====== GIVEN DATA

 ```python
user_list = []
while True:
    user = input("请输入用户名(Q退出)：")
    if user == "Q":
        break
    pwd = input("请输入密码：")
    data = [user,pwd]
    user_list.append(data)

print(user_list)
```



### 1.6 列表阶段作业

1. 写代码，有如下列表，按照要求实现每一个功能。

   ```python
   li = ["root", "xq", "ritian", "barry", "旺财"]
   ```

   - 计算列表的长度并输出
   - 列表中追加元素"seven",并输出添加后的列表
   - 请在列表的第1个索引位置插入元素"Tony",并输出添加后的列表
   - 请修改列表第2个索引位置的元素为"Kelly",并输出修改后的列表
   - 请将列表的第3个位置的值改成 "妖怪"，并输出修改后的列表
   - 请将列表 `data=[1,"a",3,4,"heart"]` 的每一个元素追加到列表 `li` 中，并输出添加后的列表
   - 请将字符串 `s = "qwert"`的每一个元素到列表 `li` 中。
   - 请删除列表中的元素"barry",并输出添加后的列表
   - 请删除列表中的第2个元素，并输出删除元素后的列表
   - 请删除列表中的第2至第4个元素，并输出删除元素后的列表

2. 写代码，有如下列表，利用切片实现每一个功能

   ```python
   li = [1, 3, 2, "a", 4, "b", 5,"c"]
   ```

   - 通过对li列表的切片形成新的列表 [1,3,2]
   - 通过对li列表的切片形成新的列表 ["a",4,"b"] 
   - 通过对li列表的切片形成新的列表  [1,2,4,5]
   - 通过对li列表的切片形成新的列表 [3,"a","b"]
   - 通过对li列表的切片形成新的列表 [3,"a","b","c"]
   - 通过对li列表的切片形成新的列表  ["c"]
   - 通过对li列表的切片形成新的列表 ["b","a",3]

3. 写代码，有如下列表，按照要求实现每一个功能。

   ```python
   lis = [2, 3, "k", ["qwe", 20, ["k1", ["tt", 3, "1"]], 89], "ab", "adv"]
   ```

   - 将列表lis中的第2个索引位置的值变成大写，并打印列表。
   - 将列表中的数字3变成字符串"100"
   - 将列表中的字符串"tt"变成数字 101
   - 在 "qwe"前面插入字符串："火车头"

============
====== GIVEN DATA

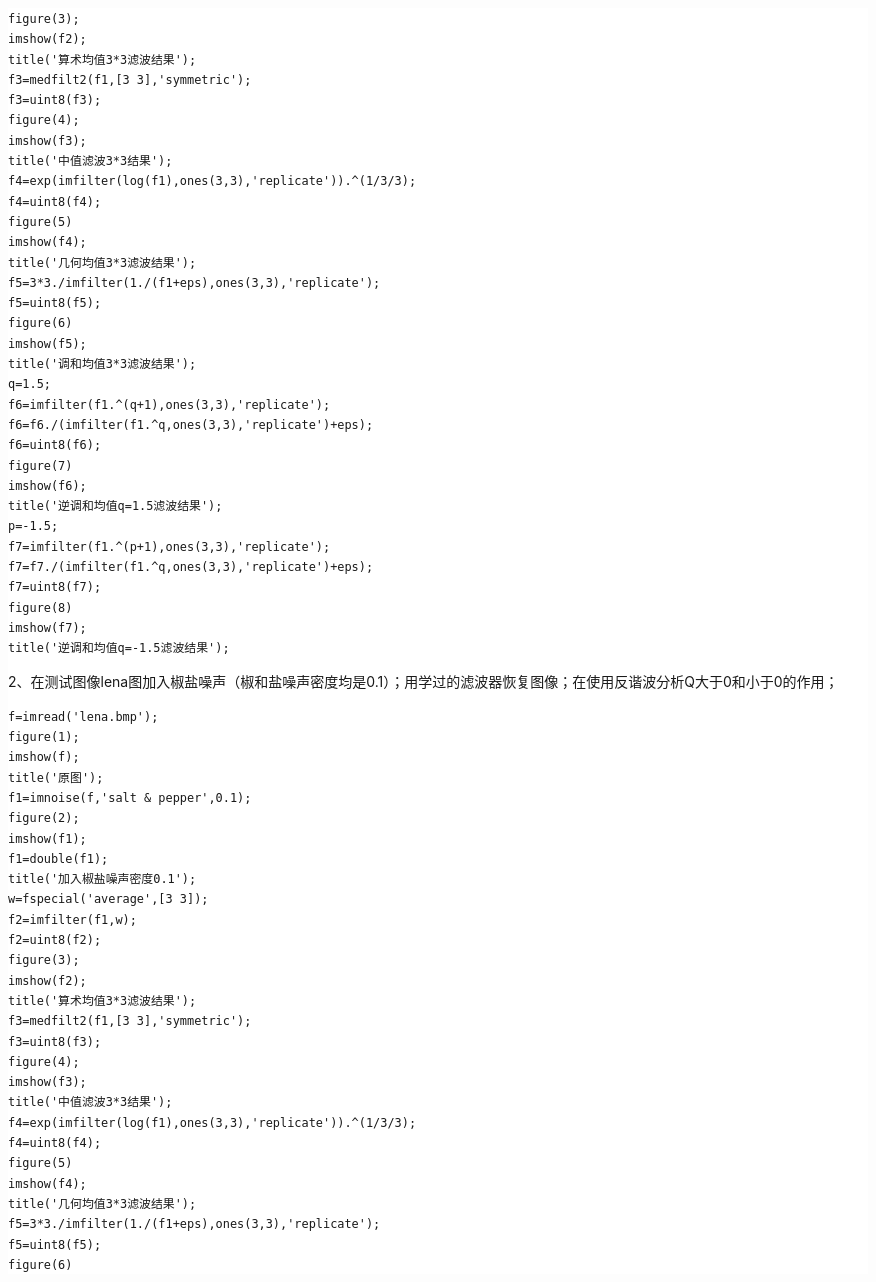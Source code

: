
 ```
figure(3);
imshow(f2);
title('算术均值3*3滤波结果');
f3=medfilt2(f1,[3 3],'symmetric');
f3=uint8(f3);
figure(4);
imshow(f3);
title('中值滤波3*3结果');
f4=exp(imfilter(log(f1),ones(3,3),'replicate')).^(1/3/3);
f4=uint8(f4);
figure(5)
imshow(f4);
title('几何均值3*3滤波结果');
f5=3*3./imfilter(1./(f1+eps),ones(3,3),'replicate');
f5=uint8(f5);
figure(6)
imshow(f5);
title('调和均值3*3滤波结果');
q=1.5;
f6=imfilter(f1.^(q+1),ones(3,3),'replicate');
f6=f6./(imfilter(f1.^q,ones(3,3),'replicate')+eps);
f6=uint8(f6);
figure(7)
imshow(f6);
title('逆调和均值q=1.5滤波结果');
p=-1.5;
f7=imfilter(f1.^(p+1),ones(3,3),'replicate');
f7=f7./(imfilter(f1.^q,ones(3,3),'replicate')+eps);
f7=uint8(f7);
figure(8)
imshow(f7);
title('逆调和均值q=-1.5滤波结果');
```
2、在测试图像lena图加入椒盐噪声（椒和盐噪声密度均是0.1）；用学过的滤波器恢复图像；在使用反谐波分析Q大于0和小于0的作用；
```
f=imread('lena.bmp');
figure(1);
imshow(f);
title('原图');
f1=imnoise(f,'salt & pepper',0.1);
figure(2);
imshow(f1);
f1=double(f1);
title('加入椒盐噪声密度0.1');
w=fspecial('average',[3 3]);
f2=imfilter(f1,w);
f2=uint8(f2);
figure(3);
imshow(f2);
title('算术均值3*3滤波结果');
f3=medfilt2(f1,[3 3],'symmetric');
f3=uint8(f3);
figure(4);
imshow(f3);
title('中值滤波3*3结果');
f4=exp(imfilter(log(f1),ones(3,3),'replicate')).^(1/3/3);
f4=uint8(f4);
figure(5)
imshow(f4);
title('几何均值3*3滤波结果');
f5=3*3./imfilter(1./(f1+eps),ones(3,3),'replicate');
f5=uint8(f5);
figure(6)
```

============
====== GIVEN DATA

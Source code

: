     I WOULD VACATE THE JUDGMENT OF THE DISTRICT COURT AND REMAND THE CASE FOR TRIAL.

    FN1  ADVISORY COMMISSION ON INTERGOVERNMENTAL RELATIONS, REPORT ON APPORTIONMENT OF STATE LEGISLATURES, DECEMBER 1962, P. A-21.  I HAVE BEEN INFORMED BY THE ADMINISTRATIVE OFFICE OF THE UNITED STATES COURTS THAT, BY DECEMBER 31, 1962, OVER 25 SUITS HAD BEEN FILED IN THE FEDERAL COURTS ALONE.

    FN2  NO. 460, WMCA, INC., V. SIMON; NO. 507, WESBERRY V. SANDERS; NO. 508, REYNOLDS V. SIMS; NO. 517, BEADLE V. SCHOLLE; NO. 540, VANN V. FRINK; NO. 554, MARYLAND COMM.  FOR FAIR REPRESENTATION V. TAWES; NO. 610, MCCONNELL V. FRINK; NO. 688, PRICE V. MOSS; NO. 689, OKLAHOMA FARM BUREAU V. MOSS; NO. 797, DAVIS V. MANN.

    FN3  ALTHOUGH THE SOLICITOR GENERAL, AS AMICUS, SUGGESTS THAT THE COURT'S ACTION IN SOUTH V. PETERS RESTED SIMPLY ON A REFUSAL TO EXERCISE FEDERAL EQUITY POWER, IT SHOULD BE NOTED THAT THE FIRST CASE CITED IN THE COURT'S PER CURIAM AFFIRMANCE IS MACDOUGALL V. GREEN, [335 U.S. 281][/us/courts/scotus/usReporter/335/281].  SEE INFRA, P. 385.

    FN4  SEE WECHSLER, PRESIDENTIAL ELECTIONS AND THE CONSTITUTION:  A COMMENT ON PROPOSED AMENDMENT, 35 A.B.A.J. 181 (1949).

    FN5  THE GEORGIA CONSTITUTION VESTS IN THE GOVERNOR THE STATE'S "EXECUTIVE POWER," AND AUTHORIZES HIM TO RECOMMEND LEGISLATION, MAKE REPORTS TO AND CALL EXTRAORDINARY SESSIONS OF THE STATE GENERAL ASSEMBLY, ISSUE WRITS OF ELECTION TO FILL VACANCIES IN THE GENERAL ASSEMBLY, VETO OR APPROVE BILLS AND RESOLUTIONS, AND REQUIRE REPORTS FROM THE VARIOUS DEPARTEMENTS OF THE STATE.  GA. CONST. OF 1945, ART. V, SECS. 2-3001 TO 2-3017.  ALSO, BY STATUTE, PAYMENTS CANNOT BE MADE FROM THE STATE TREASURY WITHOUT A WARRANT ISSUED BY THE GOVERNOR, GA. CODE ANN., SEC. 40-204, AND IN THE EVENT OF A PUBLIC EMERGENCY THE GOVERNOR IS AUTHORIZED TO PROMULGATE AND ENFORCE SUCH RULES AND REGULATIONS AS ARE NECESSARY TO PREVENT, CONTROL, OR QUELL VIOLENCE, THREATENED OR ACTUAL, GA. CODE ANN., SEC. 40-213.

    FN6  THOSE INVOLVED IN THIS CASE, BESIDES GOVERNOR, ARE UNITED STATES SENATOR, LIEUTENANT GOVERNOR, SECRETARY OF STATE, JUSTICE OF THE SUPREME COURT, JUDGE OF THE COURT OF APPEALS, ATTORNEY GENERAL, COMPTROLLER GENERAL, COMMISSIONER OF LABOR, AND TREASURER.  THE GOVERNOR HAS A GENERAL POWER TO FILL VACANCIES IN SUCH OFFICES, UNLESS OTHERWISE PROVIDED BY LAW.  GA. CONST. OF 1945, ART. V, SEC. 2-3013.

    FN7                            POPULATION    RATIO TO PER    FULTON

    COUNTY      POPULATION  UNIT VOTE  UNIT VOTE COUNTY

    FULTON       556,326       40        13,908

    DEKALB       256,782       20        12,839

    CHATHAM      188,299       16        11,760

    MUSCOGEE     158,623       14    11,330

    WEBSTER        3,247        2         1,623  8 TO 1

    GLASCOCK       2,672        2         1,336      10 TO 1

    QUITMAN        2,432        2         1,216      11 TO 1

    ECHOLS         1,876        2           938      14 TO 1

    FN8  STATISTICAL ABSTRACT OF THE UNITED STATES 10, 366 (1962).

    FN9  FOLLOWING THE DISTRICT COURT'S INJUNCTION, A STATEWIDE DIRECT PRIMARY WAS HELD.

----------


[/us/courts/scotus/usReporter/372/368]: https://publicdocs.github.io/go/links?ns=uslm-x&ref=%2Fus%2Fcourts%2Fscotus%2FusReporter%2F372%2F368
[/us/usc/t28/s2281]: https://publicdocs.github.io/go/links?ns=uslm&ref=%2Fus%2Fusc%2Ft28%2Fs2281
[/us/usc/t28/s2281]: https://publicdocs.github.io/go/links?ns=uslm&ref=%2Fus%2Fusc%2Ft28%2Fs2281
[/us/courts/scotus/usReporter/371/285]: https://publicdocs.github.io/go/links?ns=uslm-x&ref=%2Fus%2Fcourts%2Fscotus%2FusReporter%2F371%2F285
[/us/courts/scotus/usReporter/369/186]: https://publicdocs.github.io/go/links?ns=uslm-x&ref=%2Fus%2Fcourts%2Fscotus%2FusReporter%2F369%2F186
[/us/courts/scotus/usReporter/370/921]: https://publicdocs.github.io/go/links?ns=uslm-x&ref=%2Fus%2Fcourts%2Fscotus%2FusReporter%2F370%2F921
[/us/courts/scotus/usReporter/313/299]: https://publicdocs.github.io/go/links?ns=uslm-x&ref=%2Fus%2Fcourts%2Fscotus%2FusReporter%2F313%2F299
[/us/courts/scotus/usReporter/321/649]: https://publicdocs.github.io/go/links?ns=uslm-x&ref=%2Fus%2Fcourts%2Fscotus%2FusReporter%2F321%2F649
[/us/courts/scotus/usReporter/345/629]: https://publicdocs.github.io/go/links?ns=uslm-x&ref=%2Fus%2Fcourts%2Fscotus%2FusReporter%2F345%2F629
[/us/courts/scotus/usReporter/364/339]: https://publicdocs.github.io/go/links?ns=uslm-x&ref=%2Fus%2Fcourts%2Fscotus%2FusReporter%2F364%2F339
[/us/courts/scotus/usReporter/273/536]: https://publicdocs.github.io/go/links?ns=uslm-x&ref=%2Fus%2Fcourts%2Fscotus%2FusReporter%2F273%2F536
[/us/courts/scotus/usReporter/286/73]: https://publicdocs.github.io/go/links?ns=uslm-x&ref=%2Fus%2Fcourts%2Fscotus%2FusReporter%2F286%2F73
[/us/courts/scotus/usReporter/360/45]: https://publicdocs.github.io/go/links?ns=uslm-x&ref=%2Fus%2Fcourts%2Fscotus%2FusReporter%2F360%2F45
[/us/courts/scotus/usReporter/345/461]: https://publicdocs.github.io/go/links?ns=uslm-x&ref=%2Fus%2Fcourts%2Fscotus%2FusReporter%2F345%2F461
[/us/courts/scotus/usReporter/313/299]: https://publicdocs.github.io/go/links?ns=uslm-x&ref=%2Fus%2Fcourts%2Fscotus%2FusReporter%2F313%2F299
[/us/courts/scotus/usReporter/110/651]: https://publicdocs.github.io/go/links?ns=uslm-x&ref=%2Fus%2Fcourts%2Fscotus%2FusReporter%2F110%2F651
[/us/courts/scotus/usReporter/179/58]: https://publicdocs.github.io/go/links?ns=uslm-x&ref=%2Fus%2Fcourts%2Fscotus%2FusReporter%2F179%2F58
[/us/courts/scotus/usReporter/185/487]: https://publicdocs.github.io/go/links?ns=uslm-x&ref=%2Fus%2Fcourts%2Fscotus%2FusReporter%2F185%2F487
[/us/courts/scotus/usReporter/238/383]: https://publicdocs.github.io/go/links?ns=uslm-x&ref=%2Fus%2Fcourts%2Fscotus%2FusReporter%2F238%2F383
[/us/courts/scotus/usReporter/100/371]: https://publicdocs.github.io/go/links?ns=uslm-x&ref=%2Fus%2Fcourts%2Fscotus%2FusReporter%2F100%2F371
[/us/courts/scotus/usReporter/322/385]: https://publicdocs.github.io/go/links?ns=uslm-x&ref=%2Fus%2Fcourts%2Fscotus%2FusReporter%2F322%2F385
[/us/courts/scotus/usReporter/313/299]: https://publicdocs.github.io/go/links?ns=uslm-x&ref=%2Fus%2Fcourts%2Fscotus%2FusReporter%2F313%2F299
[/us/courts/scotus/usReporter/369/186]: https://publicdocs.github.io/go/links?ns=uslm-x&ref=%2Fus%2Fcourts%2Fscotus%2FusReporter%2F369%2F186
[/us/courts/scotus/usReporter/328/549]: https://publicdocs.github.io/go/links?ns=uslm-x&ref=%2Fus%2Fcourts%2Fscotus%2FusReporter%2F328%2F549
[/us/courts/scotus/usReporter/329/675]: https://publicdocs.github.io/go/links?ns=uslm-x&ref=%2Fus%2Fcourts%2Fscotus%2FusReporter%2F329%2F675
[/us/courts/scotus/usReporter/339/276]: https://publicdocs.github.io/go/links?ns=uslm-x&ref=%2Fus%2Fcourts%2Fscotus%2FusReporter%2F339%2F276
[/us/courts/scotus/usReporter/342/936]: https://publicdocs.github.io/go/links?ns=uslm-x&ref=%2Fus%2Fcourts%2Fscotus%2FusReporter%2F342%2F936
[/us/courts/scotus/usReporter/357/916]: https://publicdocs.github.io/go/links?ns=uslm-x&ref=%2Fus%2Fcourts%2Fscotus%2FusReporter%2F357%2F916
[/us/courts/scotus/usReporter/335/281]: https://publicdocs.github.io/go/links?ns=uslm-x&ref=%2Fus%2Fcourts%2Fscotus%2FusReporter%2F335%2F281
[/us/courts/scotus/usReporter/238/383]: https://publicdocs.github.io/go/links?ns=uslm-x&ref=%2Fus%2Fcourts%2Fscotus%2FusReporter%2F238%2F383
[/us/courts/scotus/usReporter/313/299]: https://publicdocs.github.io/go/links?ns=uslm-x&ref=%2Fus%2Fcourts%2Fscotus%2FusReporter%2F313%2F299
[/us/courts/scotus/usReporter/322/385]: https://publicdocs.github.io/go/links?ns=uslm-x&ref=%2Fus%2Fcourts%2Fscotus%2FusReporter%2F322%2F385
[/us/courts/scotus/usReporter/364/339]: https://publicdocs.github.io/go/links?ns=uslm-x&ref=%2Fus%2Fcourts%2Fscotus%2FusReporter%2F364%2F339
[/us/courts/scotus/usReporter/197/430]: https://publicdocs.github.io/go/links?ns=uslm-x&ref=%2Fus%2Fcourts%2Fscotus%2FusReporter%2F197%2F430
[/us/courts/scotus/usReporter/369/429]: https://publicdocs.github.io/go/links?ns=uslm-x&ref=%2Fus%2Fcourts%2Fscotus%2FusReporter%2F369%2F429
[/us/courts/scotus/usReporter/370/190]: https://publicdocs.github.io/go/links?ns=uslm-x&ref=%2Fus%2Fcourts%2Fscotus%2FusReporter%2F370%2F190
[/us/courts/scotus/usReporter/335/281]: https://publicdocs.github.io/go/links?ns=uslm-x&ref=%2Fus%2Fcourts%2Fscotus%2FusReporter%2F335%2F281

============

**TASK OBJECTIVE**
Search the entries for the word "barry", then copy every line in which it is found.

**TASK OUTPUT**
   li = ["root", "xq", "ritian", "barry", "旺财"]
   - 请删除列表中的元素"barry",并输出添加后的列表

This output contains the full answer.